• _Your assignment_
Each line of the data below from the one holding "## 2. Git をインストールする" to the one holding "3. 下記を実行して VSCode", inclusive, is to be reproduced exactly; no other line belongs in the answer.

• _Records from a collection_
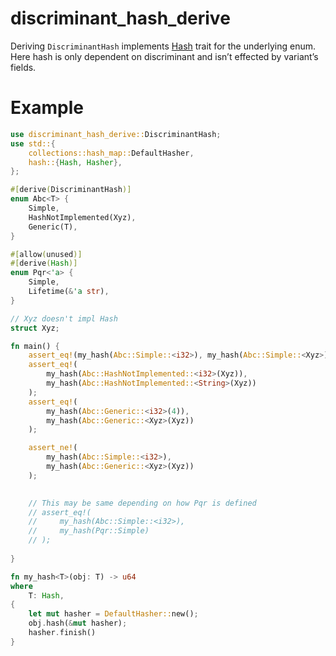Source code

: # discriminant_hash_derive

Deriving `DiscriminantHash` implements [Hash](https://doc.rust-lang.org/std/hash/trait.Hash.html) trait for the underlying enum.
Here hash is only dependent on discriminant and isn’t effected by variant’s fields.

# Example

```rust
use discriminant_hash_derive::DiscriminantHash;
use std::{
    collections::hash_map::DefaultHasher,
    hash::{Hash, Hasher},
};

#[derive(DiscriminantHash)]
enum Abc<T> {
    Simple,
    HashNotImplemented(Xyz),
    Generic(T),
}

#[allow(unused)]
#[derive(Hash)]
enum Pqr<'a> {
    Simple,
    Lifetime(&'a str),
}

// Xyz doesn't impl Hash
struct Xyz;

fn main() {
    assert_eq!(my_hash(Abc::Simple::<i32>), my_hash(Abc::Simple::<Xyz>));
    assert_eq!(
        my_hash(Abc::HashNotImplemented::<i32>(Xyz)),
        my_hash(Abc::HashNotImplemented::<String>(Xyz))
    );
    assert_eq!(
        my_hash(Abc::Generic::<i32>(4)),
        my_hash(Abc::Generic::<Xyz>(Xyz))
    );

    assert_ne!(
        my_hash(Abc::Simple::<i32>),
        my_hash(Abc::Generic::<Xyz>(Xyz))
    );

     
    // This may be same depending on how Pqr is defined
    // assert_eq!(
    //     my_hash(Abc::Simple::<i32>),
    //     my_hash(Pqr::Simple)
    // );
     
}

fn my_hash<T>(obj: T) -> u64
where
    T: Hash,
{
    let mut hasher = DefaultHasher::new();
    obj.hash(&mut hasher);
    hasher.finish()
}
```
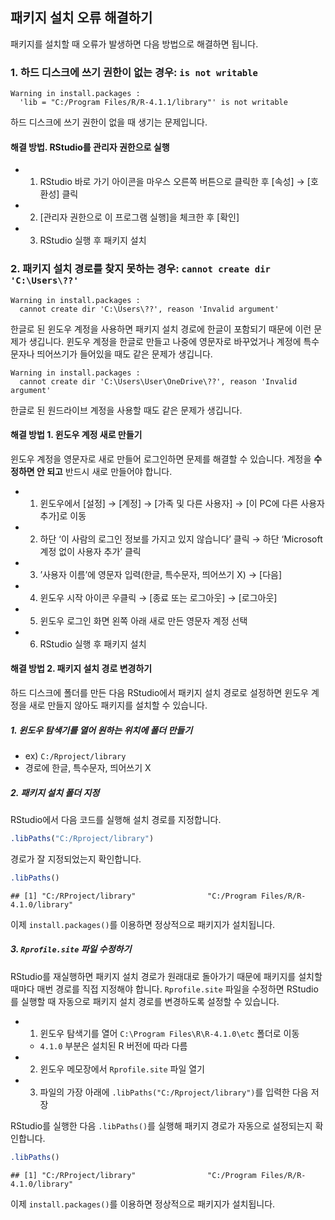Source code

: 
## 패키지 설치 오류 해결하기

패키지를 설치할 때 오류가 발생하면 다음 방법으로 해결하면 됩니다.

### 1. 하드 디스크에 쓰기 권한이 없는 경우: `is not writable`

    Warning in install.packages :
      'lib = "C:/Program Files/R/R-4.1.1/library"' is not writable

하드 디스크에 쓰기 권한이 없을 때 생기는 문제입니다.

#### 해결 방법. RStudio를 관리자 권한으로 실행

-   1.  RStudio 바로 가기 아이콘을 마우스 오른쪽 버튼으로 클릭한 후
        \[속성\] → \[호환성\] 클릭

-   2.  \[관리자 권한으로 이 프로그램 실행\]을 체크한 후 \[확인\]

-   3.  RStudio 실행 후 패키지 설치

### 2. 패키지 설치 경로를 찾지 못하는 경우: `cannot create dir 'C:\Users\??'`

    Warning in install.packages :
      cannot create dir 'C:\Users\??', reason 'Invalid argument'

한글로 된 윈도우 계정을 사용하면 패키지 설치 경로에 한글이 포함되기
때문에 이런 문제가 생깁니다. 윈도우 계정을 한글로 만들고 나중에 영문자로
바꾸었거나 계정에 특수문자나 띄어쓰기가 들어있을 때도 같은 문제가
생깁니다.

    Warning in install.packages :
      cannot create dir 'C:\Users\User\OneDrive\??', reason 'Invalid argument'

한글로 된 원드라이브 계정을 사용할 때도 같은 문제가 생깁니다.

#### 해결 방법 1. 윈도우 계정 새로 만들기

윈도우 계정을 영문자로 새로 만들어 로그인하면 문제를 해결할 수 있습니다.
계정을 **수정하면 안 되고** 반드시 새로 만들어야 합니다.

-   1.  윈도우에서 \[설정\] → \[계정\] → \[가족 및 다른 사용자\] → \[이
        PC에 다른 사용자 추가\]로 이동

-   2.  하단 ‘이 사람의 로그인 정보를 가지고 있지 않습니다’ 클릭 → 하단
        ‘Microsoft 계정 없이 사용자 추가’ 클릭

-   3.  ’사용자 이름’에 영문자 입력(한글, 특수문자, 띄어쓰기 X) →
        \[다음\]

-   4.  윈도우 시작 아이콘 우클릭 → \[종료 또는 로그아웃\] →
        \[로그아웃\]

-   5.  윈도우 로그인 화면 왼쪽 아래 새로 만든 영문자 계정 선택

-   6.  RStudio 실행 후 패키지 설치

#### 해결 방법 2. 패키지 설치 경로 변경하기

하드 디스크에 폴더를 만든 다음 RStudio에서 패키지 설치 경로로 설정하면
윈도우 계정을 새로 만들지 않아도 패키지를 설치할 수 있습니다.

##### 1. 윈도우 탐색기를 열어 원하는 위치에 폴더 만들기

-   ex) `C:/Rproject/library`  
-   경로에 한글, 특수문자, 띄어쓰기 X

##### 2. 패키지 설치 폴더 지정

RStudio에서 다음 코드를 실행해 설치 경로를 지정합니다.

``` r
.libPaths("C:/Rproject/library")
```

경로가 잘 지정되었는지 확인합니다.

``` r
.libPaths()
```

    ## [1] "C:/RProject/library"                "C:/Program Files/R/R-4.1.0/library"

이제 `install.packages()`를 이용하면 정상적으로 패키지가 설치됩니다.

##### 3. `Rprofile.site` 파일 수정하기

RStudio를 재실행하면 패키지 설치 경로가 원래대로 돌아가기 때문에
패키지를 설치할 때마다 매번 경로를 직접 지정해야 합니다. `Rprofile.site`
파일을 수정하면 RStudio를 실행할 때 자동으로 패키지 설치 경로를
변경하도록 설정할 수 있습니다.

-   1.  윈도우 탐색기를 열어 `C:\Program Files\R\R-4.1.0\etc` 폴더로
        이동

    -   `4.1.0` 부분은 설치된 R 버전에 따라 다름

-   2.  윈도우 메모장에서 `Rprofile.site` 파일 열기

-   3.  파일의 가장 아래에 `.libPaths("C:/Rproject/library")`를 입력한
        다음 저장

RStudio를 실행한 다음 `.libPaths()`를 실행해 패키지 경로가 자동으로
설정되는지 확인합니다.

``` r
.libPaths()
```

    ## [1] "C:/RProject/library"                "C:/Program Files/R/R-4.1.0/library"

이제 `install.packages()`를 이용하면 정상적으로 패키지가 설치됩니다.
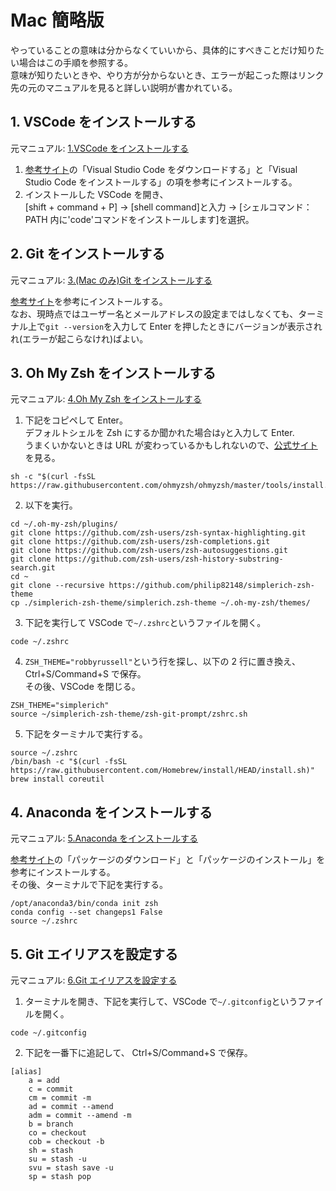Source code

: # Mac 簡略版

やっていることの意味は分からなくていいから、具体的にすべきことだけ知りたい場合はこの手順を参照する。  
意味が知りたいときや、やり方が分からないとき、エラーが起こった際はリンク先の元のマニュアルを見ると詳しい説明が書かれている。

## 1. VSCode をインストールする

元マニュアル: [1.VSCode をインストールする](./1.VSCodeをインストールする.md)

1. [参考サイト](https://www.javadrive.jp/vscode/install/index1.html)の「Visual Studio Code をダウンロードする」と「Visual Studio Code をインストールする」の項を参考にインストールする。
2. インストールした VSCode を開き、  
   [shift + command + P] -> [shell command]と入力 -> [シェルコマンド：PATH 内に'code'コマンドをインストールします]を選択。

## 2. Git をインストールする

元マニュアル: [3.(Mac のみ)Git をインストールする](<./3.(Macのみ)Gitをインストールする.md>)

[参考サイト](https://prog-8.com/docs/git-env)を参考にインストールする。  
なお、現時点ではユーザー名とメールアドレスの設定まではしなくても、ターミナル上で`git --version`を入力して Enter を押したときにバージョンが表示されれ(エラーが起こらなけれ)ばよい。

## 3. Oh My Zsh をインストールする

元マニュアル: [4.Oh My Zsh をインストールする](<./4.Oh My Zshをインストールする.md>)

1. 下記をコピペして Enter。  
   デフォルトシェルを Zsh にするか聞かれた場合は`y`と入力して Enter.  
   うまくいかないときは URL が変わっているかもしれないので、[公式サイト](https://ohmyz.sh/#install)を見る。

```shell
sh -c "$(curl -fsSL https://raw.githubusercontent.com/ohmyzsh/ohmyzsh/master/tools/install.sh)"
```

2. 以下を実行。

```shell
cd ~/.oh-my-zsh/plugins/
git clone https://github.com/zsh-users/zsh-syntax-highlighting.git
git clone https://github.com/zsh-users/zsh-completions.git
git clone https://github.com/zsh-users/zsh-autosuggestions.git
git clone https://github.com/zsh-users/zsh-history-substring-search.git
cd ~
git clone --recursive https://github.com/philip82148/simplerich-zsh-theme
cp ./simplerich-zsh-theme/simplerich.zsh-theme ~/.oh-my-zsh/themes/
```

3. 下記を実行して VSCode で`~/.zshrc`というファイルを開く。

```shell
code ~/.zshrc
```

4. `ZSH_THEME="robbyrussell"`という行を探し、以下の 2 行に置き換え、Ctrl+S/Command+S で保存。  
   その後、VSCode を閉じる。

```shell
ZSH_THEME="simplerich"
source ~/simplerich-zsh-theme/zsh-git-prompt/zshrc.sh
```

5. 下記をターミナルで実行する。

```shell
source ~/.zshrc
/bin/bash -c "$(curl -fsSL https://raw.githubusercontent.com/Homebrew/install/HEAD/install.sh)"
brew install coreutil
```

## 4. Anaconda をインストールする

元マニュアル: [5.Anaconda をインストールする](./5.Anacondaをインストールする.md)

[参考サイト](https://www.python.jp/install/anaconda/macos/install.html)の「パッケージのダウンロード」と「パッケージのインストール」を参考にインストールする。  
その後、ターミナルで下記を実行する。

```shell
/opt/anaconda3/bin/conda init zsh
conda config --set changeps1 False
source ~/.zshrc
```

## 5. Git エイリアスを設定する

元マニュアル: [6.Git エイリアスを設定する](./6.Gitエイリアスを設定する.md)

1. ターミナルを開き、下記を実行して、VSCode で`~/.gitconfig`というファイルを開く。

```shell
code ~/.gitconfig
```

2. 下記を一番下に追記して、 Ctrl+S/Command+S で保存。

```shell
[alias]
    a = add
    c = commit
    cm = commit -m
    ad = commit --amend
    adm = commit --amend -m
    b = branch
    co = checkout
    cob = checkout -b
    sh = stash
    su = stash -u
    svu = stash save -u
    sp = stash pop
```

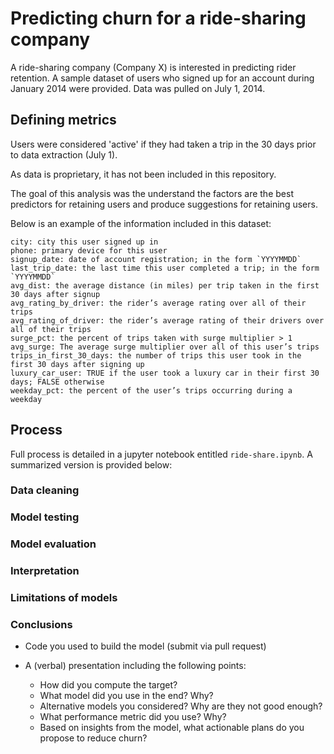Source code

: # Predicting churn for a ride-sharing company
A ride-sharing company (Company X) is interested in predicting rider retention. A sample dataset of users who signed up for an account during January 2014 were provided. Data was pulled on July 1, 2014.

## Defining metrics
Users were considered 'active' if they had taken a trip in the 30 days prior to data extraction (July 1).

As data is proprietary, it has not been included in this repository.

The goal of this analysis was the understand the factors are the best predictors for retaining users and produce suggestions for retaining users.

Below is an example of the information included in this dataset:

```
city: city this user signed up in
phone: primary device for this user
signup_date: date of account registration; in the form `YYYYMMDD`
last_trip_date: the last time this user completed a trip; in the form `YYYYMMDD`
avg_dist: the average distance (in miles) per trip taken in the first 30 days after signup
avg_rating_by_driver: the rider’s average rating over all of their trips
avg_rating_of_driver: the rider’s average rating of their drivers over all of their trips
surge_pct: the percent of trips taken with surge multiplier > 1
avg_surge: The average surge multiplier over all of this user’s trips
trips_in_first_30_days: the number of trips this user took in the first 30 days after signing up
luxury_car_user: TRUE if the user took a luxury car in their first 30 days; FALSE otherwise
weekday_pct: the percent of the user’s trips occurring during a weekday
```

## Process
Full process is detailed in a jupyter notebook entitled `ride-share.ipynb`. A summarized version is provided below:

### Data cleaning

### Model testing

### Model evaluation

### Interpretation

### Limitations of models

### Conclusions

- Code you used to build the model (submit via pull request)

- A (verbal) presentation including the following points:
    - How did you compute the target?
    - What model did you use in the end? Why?
    - Alternative models you considered? Why are they not good enough?
    - What performance metric did you use? Why?
    - Based on insights from the model, what actionable plans do you propose to reduce churn?
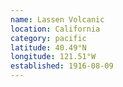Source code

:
 ```yaml
---
name: Lassen Volcanic
location: California
category: pacific
latitude: 40.49°N
longitude: 121.51°W
established: 1916-08-09
---
```


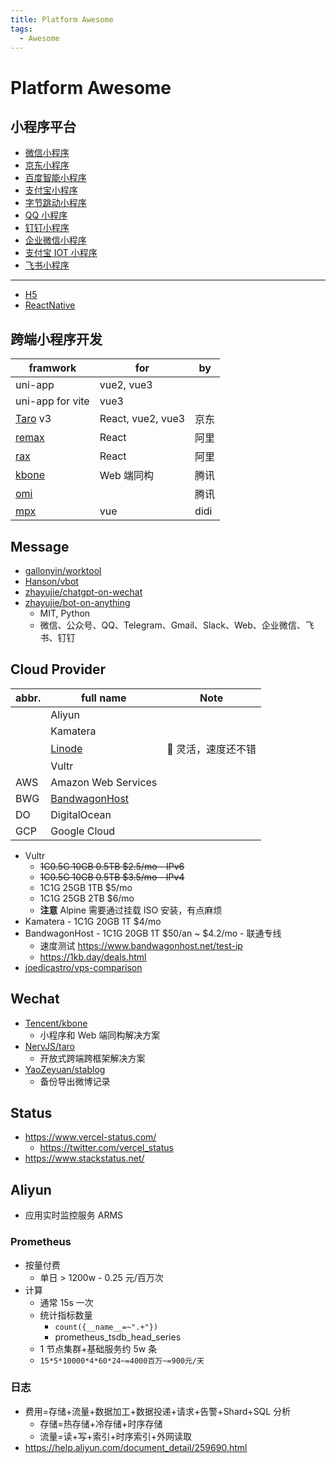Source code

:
 ```yaml
---
title: Platform Awesome
tags:
  - Awesome
---
```


# Platform Awesome

## 小程序平台

- [微信小程序](https://developers.weixin.qq.com/miniprogram/dev/framework/)
- [京东小程序](https://mp.jd.com/)
- [百度智能小程序](https://smartprogram.baidu.com/developer/index.html)
- [支付宝小程序](https://opendocs.alipay.com/mini/developer/getting-started)
- [字节跳动小程序](https://developer.open-douyin.com/docs/resource/zh-CN/mini-app/introduction/overview)
- [QQ 小程序](https://q.qq.com/wiki/develop/miniprogram/frame/)
- [钉钉小程序](https://open.dingtalk.com/document/org/develop-org-mini-programs)
- [企业微信小程序](https://developers.weixin.qq.com/miniprogram/dev/devtools/qywx-dev.html)
- [支付宝 IOT 小程序](https://opendocs.alipay.com/iot/multi-platform/vcs0fv)
- [飞书小程序](https://open.feishu.cn/document/uYjL24iN/uMjNzUjLzYzM14yM2MTN)

---

- [H5](https://developer.mozilla.org/zh-CN/docs/Web)
- [ReactNative](https://reactnative.dev/)

## 跨端小程序开发

| framwork         | for               | by   |
| ---------------- | ----------------- | ---- |
| uni-app          | vue2, vue3        |
| uni-app for vite | vue3              |
| [Taro] v3        | React, vue2, vue3 | 京东 |
| [remax]          | React             | 阿里 |
| [rax]            | React             | 阿里 |
| [kbone]          | Web 端同构        | 腾讯 |
| [omi]            |                   | 腾讯 |
| [mpx]            | vue               | didi |

[mpx]: https://github.com/didi/mpx
[rax]: https://github.com/alibaba/rax
[remax]: https://github.com/remaxjs/remax
[taro]: https://github.com/nervjs/taro
[kbone]: https://github.com/Tencent/kbone
[omi]: https://github.com/Tencent/omi

## Message

- [gallonyin/worktool](https://github.com/gallonyin/worktool)
- [Hanson/vbot](https://github.com/Hanson/vbot)
- [zhayujie/chatgpt-on-wechat](https://github.com/zhayujie/chatgpt-on-wechat)
- [zhayujie/bot-on-anything](https://github.com/zhayujie/bot-on-anything)
  - MIT, Python
  - 微信、公众号、QQ、Telegram、Gmail、Slack、Web、企业微信、飞书、钉钉

## Cloud Provider

| abbr. | full name           | Note                |
| ----- | ------------------- | ------------------- |
|       | Aliyun              |
|       | Kamatera            |
|       | [Linode]            | 🌟 灵活，速度还不错 |
|       | Vultr               |
| AWS   | Amazon Web Services |
| BWG   | [BandwagonHost]     |
| DO    | DigitalOcean        |
| GCP   | Google Cloud        |

[linode]: ./linode.md
[bandwagonhost]: https://bandwagonhost.com/

- Vultr
  - ~~1C0.5G 10GB 0.5TB $2.5/mo - IPv6~~
  - ~~1C0.5G 10GB 0.5TB $3.5/mo - IPv4~~
  - 1C1G 25GB 1TB $5/mo
  - 1C1G 25GB 2TB $6/mo
  - **注意** Alpine 需要通过挂载 ISO 安装，有点麻烦
- Kamatera - 1C1G 20GB 1T $4/mo
- BandwagonHost - 1C1G 20GB 1T $50/an ~ $4.2/mo - 联通专线
  - 速度测试 https://www.bandwagonhost.net/test-ip
  - https://1kb.day/deals.html
- [joedicastro/vps-comparison](https://github.com/joedicastro/vps-comparison)

## Wechat

- [Tencent/kbone](https://github.com/Tencent/kbone)
  - 小程序和 Web 端同构解决方案
- [NervJS/taro](https://github.com/NervJS/taro)
  - 开放式跨端跨框架解决方案
- [YaoZeyuan/stablog](https://github.com/YaoZeyuan/stablog)
  - 备份导出微博记录

## Status

- https://www.vercel-status.com/
  - https://twitter.com/vercel_status
- https://www.stackstatus.net/

## Aliyun

- 应用实时监控服务 ARMS

### Prometheus

- 按量付费
  - 单日 > 1200w - 0.25 元/百万次
- 计算
  - 通常 15s 一次
  - 统计指标数量
    - `count({__name__=~".+"})`
    - prometheus_tsdb_head_series
  - 1 节点集群+基础服务约 5w 条
  - `15*5*10000*4*60*24~=4000百万~=900元/天`

### 日志

- 费用=存储+流量+数据加工+数据投递+请求+告警+Shard+SQL 分析
  - 存储=热存储+冷存储+时序存储
  - 流量=读+写+索引+时序索引+外网读取
- https://help.aliyun.com/document_detail/259690.html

• _Task response_
## 2. Git をインストールする

元マニュアル: [3.(Mac のみ)Git をインストールする](<./3.(Macのみ)Gitをインストールする.md>)

[参考サイト](https://prog-8.com/docs/git-env)を参考にインストールする。  
なお、現時点ではユーザー名とメールアドレスの設定まではしなくても、ターミナル上で`git --version`を入力して Enter を押したときにバージョンが表示されれ(エラーが起こらなけれ)ばよい。

## 3. Oh My Zsh をインストールする

元マニュアル: [4.Oh My Zsh をインストールする](<./4.Oh My Zshをインストールする.md>)

1. 下記をコピペして Enter。  
   デフォルトシェルを Zsh にするか聞かれた場合は`y`と入力して Enter.  
   うまくいかないときは URL が変わっているかもしれないので、[公式サイト](https://ohmyz.sh/#install)を見る。

```shell
sh -c "$(curl -fsSL https://raw.githubusercontent.com/ohmyzsh/ohmyzsh/master/tools/install.sh)"
```

2. 以下を実行。

```shell
cd ~/.oh-my-zsh/plugins/
git clone https://github.com/zsh-users/zsh-syntax-highlighting.git
git clone https://github.com/zsh-users/zsh-completions.git
git clone https://github.com/zsh-users/zsh-autosuggestions.git
git clone https://github.com/zsh-users/zsh-history-substring-search.git
cd ~
git clone --recursive https://github.com/philip82148/simplerich-zsh-theme
cp ./simplerich-zsh-theme/simplerich.zsh-theme ~/.oh-my-zsh/themes/
```

3. 下記を実行して VSCode で`~/.zshrc`というファイルを開く。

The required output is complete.